Chronique d’une mort annoncée
Elle est vivante, plus que jamais. Il est mourant et impatient de partir. En adaptant le roman autobiographique d’Emmanuèle Bernheim, François Ozon prouve une fois de plus qu’il est un garçon plein de ressources. Il s’est attaqué, en trois ans, au film choral tiré de faits réels (Grâce à Dieu), au teen-movie adapté d’une lecture d’adolescent (Été 85) et, avec Tout s’est bien passé, à la chronique familiale. Il faut lui reconnaître un talent rare pour explorer et renouveler le récit en le travaillant comme une matière vivante.
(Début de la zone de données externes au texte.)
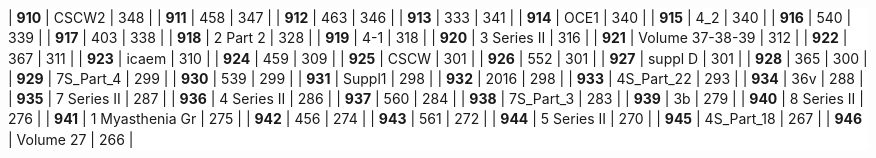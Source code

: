 | **910** | CSCW2                 | 348                  |
| **911** | 458                   | 347                  |
| **912** | 463                   | 346                  |
| **913** | 333                   | 341                  |
| **914** | OCE1                  | 340                  |
| **915** | 4\_2                  | 340                  |
| **916** | 540                   | 339                  |
| **917** | 403                   | 338                  |
| **918** | 2 Part 2              | 328                  |
| **919** | 4-1                   | 318                  |
| **920** | 3 Series II           | 316                  |
| **921** | Volume 37-38-39       | 312                  |
| **922** | 367                   | 311                  |
| **923** | icaem                 | 310                  |
| **924** | 459                   | 309                  |
| **925** | CSCW                  | 301                  |
| **926** | 552                   | 301                  |
| **927** | suppl D               | 301                  |
| **928** | 365                   | 300                  |
| **929** | 7S\_Part\_4           | 299                  |
| **930** | 539                   | 299                  |
| **931** | Suppl1                | 298                  |
| **932** | 2016                  | 298                  |
| **933** | 4S\_Part\_22          | 293                  |
| **934** | 36v                   | 288                  |
| **935** | 7 Series II           | 287                  |
| **936** | 4 Series II           | 286                  |
| **937** | 560                   | 284                  |
| **938** | 7S\_Part\_3           | 283                  |
| **939** | 3b                    | 279                  |
| **940** | 8 Series II           | 276                  |
| **941** | 1 Myasthenia Gr       | 275                  |
| **942** | 456                   | 274                  |
| **943** | 561                   | 272                  |
| **944** | 5 Series II           | 270                  |
| **945** | 4S\_Part\_18          | 267                  |
| **946** | Volume 27             | 266                  |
Ici, comme pour les deux films précédents, la mise en scène est sobre et comme dévouée à son propos tandis qu’Ozon instille l’inattendu. Son film sur les abus d’un prêtre lyonnais sur de jeunes hommes devenait une ode à la force du groupe dans la réparation des traumas, son “coming of age” gay et estival était hanté par la mort, et ce dernier opus multiplie les clins d’œil à la comédie sans se laisser dévorer par son sujet (l’euthanasie) ou par son contexte assumé avec une légère ironie (le drame bourgeois). Mieux, il offre à un trio de comédiens de premier plan, leurs meilleurs rôles depuis très longtemps : Dussollier excelle en vieillard tantôt acariâtre, tantôt fripon, salement amoché par un AVC et qui se plaît à déstabiliser son entourage en jouant avec les convenances. Géraldine Pailhas compose avec délicatesse et sans emphase son personnage de femme discrète qui s’est fait une raison et vit dans l’ombre de sa sœur. Sophie Marceau, longtemps convoitée par le cinéaste, est solaire comme jamais en fille préférée. Tout le long de son cheminement intérieur, qui sert de fil directeur au film, elle est au bon endroit, peut-être plus qu’elle ne l’a jamais été jusqu’alors.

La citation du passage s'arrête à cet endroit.